(Beginning of RECORDS TO PROCESS)
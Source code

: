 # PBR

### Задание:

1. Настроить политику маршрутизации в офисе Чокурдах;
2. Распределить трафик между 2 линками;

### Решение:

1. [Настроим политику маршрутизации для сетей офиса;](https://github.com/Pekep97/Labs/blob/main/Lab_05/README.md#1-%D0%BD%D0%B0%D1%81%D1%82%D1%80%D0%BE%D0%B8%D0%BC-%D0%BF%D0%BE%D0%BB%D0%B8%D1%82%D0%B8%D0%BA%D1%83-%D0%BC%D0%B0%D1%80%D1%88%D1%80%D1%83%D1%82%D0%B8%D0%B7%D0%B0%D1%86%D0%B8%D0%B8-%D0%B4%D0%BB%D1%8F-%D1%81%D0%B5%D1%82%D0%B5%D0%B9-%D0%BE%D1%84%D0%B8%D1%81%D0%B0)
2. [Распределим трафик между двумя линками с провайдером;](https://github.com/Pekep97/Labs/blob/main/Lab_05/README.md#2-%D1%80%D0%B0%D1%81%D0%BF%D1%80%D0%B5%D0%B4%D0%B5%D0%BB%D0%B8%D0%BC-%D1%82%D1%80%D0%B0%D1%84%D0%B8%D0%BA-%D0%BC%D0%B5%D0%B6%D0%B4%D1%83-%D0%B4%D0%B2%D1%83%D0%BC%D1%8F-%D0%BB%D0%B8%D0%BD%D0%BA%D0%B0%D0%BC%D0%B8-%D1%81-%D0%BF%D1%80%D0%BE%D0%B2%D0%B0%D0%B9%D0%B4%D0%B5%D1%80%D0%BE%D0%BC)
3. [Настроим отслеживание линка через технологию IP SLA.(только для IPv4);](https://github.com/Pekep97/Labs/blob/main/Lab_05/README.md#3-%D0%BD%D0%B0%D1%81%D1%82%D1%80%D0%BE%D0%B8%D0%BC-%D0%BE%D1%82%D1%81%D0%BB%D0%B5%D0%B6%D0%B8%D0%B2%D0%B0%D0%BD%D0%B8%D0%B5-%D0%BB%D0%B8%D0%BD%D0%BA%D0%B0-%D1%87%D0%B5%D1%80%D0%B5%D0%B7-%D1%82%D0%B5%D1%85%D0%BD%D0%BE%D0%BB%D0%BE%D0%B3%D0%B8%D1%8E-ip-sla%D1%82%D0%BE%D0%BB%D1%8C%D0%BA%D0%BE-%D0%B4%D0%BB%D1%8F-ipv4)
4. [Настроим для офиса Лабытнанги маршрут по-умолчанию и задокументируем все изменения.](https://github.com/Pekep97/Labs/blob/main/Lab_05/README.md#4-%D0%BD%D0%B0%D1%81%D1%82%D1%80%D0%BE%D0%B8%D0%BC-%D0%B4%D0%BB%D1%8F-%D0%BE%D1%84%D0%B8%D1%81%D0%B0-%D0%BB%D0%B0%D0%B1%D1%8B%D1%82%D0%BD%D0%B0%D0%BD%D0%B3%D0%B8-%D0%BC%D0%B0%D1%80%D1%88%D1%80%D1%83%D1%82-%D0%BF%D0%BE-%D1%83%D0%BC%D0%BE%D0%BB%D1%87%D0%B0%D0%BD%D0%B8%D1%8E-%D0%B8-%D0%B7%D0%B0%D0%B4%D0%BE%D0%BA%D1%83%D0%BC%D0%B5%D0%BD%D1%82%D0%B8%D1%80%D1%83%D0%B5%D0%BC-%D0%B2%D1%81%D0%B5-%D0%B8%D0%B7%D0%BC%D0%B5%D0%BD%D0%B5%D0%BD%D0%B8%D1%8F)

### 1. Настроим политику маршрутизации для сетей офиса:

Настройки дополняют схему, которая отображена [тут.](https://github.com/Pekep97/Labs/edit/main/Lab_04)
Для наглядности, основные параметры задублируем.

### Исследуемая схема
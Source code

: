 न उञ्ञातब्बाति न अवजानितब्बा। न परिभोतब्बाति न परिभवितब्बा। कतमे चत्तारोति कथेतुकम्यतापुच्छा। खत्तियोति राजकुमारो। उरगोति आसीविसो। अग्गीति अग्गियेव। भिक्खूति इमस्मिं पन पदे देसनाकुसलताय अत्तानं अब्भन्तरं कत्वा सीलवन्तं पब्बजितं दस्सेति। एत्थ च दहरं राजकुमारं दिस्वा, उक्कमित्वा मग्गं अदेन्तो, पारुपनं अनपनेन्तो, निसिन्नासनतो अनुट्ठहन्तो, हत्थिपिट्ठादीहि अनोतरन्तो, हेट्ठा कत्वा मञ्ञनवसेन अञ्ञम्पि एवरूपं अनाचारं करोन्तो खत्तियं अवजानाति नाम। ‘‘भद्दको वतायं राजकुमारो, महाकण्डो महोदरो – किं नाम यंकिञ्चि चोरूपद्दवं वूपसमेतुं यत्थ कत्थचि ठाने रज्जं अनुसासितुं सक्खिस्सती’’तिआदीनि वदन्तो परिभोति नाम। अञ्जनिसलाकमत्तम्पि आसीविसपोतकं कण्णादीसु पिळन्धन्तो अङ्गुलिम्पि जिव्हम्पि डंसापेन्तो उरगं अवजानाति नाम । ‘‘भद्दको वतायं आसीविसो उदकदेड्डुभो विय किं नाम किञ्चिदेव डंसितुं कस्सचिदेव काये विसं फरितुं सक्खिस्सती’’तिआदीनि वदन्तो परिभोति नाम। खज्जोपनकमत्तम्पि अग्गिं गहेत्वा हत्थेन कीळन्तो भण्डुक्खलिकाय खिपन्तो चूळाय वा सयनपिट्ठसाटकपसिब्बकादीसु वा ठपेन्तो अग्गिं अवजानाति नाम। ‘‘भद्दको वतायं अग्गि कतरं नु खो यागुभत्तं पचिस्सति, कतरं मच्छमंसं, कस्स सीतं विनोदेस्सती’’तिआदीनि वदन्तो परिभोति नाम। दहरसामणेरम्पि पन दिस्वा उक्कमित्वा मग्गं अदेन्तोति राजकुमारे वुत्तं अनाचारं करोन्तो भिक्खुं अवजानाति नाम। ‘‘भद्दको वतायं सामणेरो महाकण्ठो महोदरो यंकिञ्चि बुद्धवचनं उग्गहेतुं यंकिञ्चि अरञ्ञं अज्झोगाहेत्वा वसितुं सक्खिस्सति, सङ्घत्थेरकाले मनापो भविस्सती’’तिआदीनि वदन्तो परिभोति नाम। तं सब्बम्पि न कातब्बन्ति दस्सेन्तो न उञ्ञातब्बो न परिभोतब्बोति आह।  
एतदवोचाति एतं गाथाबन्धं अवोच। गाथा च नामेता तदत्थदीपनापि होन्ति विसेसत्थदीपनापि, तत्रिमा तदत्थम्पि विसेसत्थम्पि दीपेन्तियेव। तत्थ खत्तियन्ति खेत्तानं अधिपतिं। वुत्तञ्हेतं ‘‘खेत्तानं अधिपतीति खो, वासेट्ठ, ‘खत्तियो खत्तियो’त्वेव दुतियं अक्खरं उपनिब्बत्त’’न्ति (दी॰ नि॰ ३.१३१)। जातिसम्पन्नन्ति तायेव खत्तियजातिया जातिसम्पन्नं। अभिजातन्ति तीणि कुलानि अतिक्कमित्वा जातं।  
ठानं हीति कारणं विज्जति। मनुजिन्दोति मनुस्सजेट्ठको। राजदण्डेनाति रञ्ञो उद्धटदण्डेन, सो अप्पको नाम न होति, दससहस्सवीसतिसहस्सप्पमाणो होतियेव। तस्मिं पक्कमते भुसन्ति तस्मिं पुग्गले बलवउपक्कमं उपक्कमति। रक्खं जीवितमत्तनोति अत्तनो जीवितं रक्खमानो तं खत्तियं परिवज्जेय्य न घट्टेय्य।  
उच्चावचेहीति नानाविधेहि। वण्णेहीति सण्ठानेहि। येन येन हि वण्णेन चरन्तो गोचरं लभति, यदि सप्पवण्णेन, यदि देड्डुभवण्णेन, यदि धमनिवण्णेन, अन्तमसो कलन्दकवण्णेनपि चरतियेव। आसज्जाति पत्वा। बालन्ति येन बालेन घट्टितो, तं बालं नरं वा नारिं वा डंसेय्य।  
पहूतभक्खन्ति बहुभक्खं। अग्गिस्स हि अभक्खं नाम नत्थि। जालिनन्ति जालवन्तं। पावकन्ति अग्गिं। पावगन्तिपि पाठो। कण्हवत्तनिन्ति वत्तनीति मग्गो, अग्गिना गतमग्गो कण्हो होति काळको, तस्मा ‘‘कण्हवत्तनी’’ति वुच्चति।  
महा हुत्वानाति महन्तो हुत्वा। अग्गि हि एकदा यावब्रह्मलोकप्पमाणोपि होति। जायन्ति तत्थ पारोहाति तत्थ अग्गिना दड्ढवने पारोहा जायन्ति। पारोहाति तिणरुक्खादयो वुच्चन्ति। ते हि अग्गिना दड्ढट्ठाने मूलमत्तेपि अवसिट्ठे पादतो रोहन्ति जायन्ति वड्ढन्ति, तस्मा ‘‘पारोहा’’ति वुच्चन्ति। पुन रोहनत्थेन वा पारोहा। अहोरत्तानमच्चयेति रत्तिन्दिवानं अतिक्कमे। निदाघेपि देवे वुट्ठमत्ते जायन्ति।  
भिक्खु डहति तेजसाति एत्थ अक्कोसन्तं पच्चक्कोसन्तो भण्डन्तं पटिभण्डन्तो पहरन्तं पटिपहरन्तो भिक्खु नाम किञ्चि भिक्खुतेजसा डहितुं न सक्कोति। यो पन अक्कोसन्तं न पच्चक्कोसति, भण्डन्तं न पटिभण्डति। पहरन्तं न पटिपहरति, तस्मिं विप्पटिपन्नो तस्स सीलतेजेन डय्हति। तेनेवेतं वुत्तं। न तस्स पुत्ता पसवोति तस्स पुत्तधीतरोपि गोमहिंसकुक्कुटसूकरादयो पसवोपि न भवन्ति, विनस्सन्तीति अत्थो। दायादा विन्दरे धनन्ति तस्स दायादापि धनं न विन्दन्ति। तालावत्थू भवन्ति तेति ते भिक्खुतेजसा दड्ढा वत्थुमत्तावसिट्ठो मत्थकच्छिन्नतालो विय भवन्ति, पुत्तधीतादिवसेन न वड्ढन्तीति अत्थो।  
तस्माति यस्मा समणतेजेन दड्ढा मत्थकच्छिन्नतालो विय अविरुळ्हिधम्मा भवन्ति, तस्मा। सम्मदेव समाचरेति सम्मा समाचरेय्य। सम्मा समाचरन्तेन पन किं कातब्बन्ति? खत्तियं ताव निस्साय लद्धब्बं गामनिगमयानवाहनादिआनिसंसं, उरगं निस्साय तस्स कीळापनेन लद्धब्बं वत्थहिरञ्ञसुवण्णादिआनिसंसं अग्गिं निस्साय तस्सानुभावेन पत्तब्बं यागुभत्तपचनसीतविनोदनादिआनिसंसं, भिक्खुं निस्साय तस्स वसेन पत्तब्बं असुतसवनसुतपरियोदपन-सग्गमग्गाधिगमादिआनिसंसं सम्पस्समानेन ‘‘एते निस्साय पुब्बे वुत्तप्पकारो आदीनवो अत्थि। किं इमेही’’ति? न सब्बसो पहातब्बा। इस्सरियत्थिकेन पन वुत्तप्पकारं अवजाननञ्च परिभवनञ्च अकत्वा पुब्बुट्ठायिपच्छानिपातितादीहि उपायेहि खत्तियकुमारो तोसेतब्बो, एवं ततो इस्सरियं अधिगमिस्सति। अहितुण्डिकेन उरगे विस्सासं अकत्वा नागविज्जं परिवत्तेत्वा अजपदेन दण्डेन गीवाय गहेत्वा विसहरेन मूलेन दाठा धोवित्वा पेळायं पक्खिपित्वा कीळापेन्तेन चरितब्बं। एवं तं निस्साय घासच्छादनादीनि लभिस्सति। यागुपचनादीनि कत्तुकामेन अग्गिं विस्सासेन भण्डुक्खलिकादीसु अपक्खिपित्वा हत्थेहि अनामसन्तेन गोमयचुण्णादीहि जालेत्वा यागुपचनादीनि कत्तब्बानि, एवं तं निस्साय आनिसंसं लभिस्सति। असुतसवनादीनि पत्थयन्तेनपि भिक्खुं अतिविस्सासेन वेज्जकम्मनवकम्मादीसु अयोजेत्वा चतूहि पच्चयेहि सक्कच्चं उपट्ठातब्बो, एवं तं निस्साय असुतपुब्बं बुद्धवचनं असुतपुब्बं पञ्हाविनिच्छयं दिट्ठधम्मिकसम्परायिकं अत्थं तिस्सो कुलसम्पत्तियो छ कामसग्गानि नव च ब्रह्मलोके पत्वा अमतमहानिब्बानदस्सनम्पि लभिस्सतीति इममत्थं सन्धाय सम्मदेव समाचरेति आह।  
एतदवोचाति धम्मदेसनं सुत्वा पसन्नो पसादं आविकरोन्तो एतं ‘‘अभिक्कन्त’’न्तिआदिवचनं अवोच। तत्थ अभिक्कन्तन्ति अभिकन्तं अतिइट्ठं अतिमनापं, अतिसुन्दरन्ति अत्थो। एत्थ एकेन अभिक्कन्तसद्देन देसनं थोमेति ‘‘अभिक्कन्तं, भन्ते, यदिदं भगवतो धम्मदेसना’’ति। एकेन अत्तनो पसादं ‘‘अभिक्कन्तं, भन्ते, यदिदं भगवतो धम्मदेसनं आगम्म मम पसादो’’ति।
(End of RECORDS TO PROCESS)
(Beginning of RECORDS TO PROCESS)
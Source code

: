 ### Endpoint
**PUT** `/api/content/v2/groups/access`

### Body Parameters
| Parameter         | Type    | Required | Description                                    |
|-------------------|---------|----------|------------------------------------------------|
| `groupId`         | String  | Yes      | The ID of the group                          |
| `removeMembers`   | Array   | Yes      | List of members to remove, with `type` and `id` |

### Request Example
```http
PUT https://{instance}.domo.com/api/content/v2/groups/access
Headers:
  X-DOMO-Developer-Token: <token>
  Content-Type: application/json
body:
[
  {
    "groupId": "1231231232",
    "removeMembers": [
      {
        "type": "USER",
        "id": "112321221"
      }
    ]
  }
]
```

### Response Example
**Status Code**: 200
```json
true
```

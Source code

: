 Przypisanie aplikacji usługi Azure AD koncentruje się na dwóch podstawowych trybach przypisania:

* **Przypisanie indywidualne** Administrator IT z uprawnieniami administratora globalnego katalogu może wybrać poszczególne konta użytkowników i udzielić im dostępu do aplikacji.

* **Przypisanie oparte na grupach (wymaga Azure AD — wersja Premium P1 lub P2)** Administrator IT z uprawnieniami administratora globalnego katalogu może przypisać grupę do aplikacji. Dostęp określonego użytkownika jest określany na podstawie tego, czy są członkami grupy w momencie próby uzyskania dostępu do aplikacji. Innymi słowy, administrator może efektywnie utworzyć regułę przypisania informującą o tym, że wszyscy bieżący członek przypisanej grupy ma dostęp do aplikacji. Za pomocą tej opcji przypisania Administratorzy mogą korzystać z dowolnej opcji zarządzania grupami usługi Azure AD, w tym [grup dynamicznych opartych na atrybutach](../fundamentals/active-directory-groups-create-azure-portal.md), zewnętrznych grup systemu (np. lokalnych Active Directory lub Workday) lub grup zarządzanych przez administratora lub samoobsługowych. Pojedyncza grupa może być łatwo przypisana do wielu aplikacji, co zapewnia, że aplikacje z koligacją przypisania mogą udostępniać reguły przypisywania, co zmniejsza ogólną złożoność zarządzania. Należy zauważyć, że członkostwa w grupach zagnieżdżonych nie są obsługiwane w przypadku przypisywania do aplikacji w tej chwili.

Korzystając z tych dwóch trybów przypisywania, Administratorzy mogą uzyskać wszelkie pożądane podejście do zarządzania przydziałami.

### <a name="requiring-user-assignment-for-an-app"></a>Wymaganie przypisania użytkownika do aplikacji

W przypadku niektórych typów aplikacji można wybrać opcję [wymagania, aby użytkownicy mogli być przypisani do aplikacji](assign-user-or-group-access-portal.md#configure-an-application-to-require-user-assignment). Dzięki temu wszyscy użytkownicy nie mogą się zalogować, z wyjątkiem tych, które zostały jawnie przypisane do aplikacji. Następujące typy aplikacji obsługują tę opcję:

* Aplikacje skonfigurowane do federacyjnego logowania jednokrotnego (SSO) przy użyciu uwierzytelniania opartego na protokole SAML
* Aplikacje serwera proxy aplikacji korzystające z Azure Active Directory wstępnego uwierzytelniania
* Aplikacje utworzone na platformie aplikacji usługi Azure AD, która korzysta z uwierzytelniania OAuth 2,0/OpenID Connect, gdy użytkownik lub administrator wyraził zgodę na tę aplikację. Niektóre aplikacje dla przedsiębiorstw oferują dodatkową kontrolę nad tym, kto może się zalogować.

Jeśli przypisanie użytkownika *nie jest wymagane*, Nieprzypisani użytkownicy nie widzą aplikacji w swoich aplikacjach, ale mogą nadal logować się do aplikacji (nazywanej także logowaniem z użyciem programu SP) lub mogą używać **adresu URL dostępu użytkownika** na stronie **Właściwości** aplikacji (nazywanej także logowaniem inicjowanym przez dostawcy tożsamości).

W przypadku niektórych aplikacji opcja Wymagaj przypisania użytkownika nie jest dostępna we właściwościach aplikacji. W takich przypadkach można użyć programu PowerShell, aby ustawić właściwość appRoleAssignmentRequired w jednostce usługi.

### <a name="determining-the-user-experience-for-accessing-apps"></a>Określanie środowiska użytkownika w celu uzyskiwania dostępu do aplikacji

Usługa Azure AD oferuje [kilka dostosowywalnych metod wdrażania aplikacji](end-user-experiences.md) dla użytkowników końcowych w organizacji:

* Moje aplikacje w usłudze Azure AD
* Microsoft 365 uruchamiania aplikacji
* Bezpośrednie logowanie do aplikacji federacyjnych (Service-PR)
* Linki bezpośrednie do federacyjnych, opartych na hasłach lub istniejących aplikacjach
(End of RECORDS TO PROCESS)
(Beginning of RECORDS TO PROCESS)
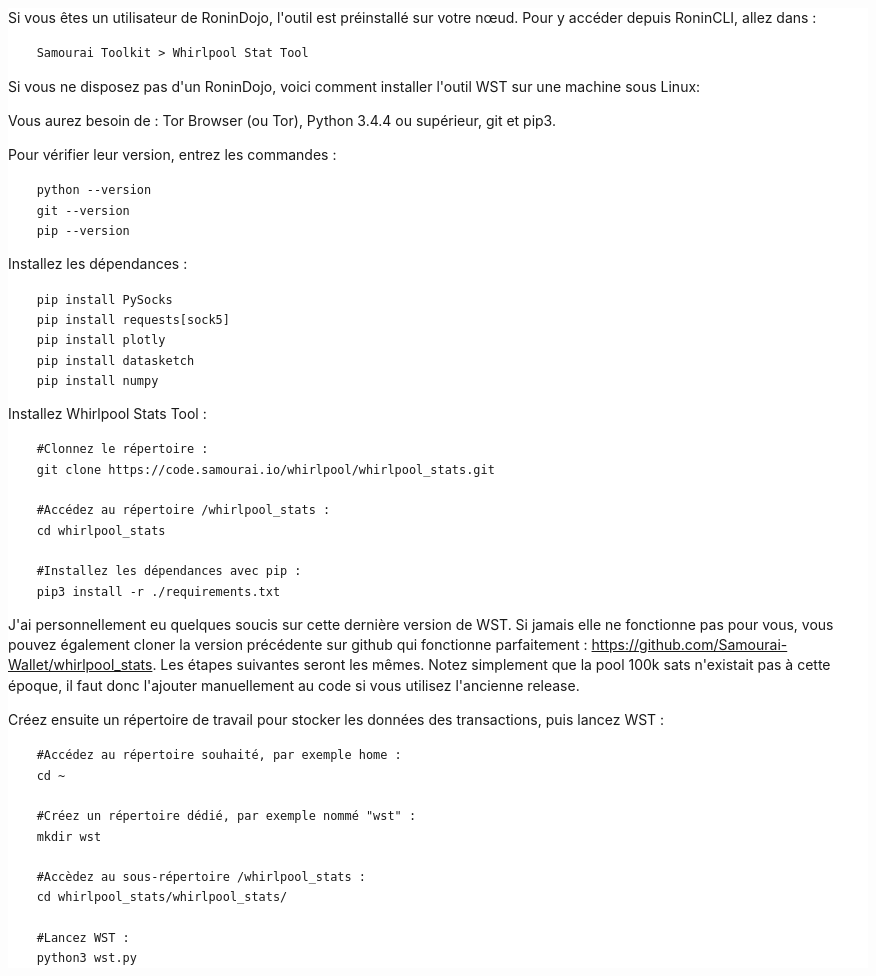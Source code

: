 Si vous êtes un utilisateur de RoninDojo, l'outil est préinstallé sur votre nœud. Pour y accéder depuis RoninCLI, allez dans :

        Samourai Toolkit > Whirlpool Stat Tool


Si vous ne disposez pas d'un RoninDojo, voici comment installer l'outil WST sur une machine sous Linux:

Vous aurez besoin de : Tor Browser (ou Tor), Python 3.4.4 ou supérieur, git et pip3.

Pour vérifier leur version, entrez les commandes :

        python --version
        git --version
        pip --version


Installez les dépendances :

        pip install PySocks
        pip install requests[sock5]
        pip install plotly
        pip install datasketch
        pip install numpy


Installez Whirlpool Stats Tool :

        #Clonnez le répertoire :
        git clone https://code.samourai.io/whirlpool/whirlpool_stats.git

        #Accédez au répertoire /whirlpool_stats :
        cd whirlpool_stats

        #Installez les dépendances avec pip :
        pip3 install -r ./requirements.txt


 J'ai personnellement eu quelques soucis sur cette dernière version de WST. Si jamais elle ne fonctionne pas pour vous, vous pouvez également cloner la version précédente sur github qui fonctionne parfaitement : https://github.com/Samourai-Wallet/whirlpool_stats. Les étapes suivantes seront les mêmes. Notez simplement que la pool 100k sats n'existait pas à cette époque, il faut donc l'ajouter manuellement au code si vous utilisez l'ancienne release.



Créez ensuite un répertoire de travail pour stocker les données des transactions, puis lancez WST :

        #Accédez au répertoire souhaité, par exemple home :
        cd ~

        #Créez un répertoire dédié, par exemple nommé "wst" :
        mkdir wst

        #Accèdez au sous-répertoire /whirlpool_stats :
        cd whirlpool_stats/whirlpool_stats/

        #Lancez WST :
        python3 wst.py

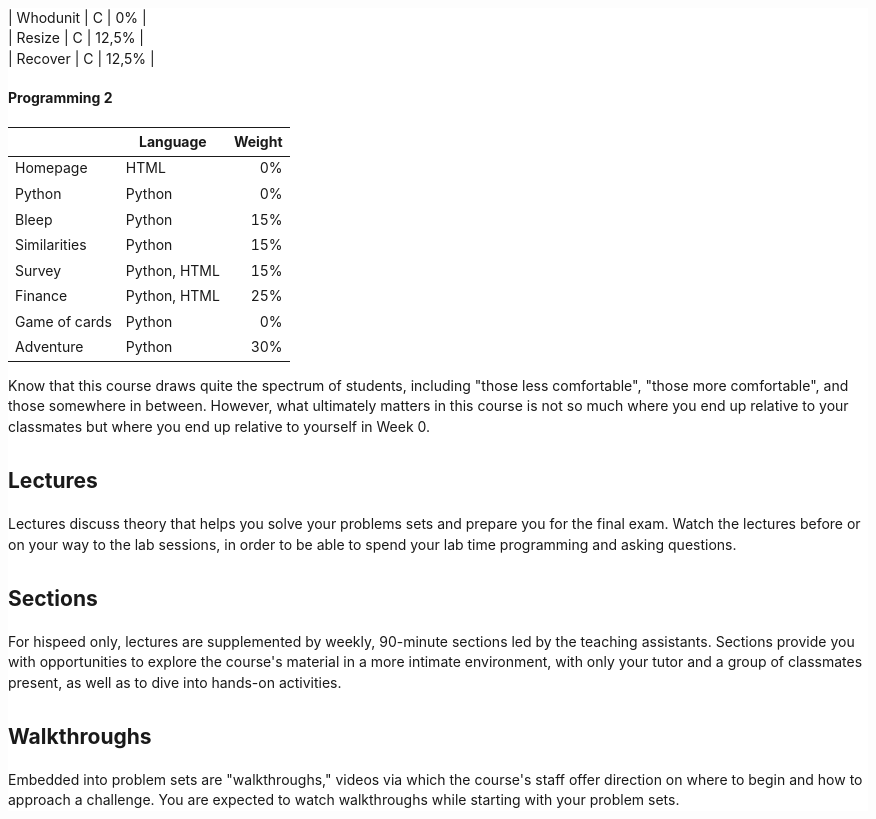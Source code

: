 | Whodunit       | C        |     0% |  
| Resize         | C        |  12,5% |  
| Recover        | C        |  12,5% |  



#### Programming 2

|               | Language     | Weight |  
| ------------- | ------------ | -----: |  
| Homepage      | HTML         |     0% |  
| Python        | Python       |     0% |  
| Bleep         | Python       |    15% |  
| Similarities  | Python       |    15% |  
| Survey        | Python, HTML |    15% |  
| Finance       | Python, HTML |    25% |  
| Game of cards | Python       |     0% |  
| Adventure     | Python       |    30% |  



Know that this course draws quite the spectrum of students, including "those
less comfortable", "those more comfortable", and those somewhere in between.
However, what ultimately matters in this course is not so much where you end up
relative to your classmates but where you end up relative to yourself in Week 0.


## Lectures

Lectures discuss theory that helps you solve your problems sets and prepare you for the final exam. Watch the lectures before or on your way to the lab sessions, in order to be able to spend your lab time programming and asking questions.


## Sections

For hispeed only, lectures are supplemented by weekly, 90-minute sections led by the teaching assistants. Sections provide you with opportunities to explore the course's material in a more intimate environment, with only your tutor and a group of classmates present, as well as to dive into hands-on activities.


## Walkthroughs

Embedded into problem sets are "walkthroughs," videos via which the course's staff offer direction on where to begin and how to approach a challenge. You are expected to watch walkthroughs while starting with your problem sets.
(End of RECORDS TO PROCESS)
▶ WORK INSTRUCTIONS
Copy out, in full, each line above that has the word "version" in it.

▶ ANSWER TO THIS TASK
Pour vérifier leur version, entrez les commandes :
        python --version
        git --version
        pip --version
 J'ai personnellement eu quelques soucis sur cette dernière version de WST. Si jamais elle ne fonctionne pas pour vous, vous pouvez également cloner la version précédente sur github qui fonctionne parfaitement : https://github.com/Samourai-Wallet/whirlpool_stats. Les étapes suivantes seront les mêmes. Notez simplement que la pool 100k sats n'existait pas à cette époque, il faut donc l'ajouter manuellement au code si vous utilisez l'ancienne release.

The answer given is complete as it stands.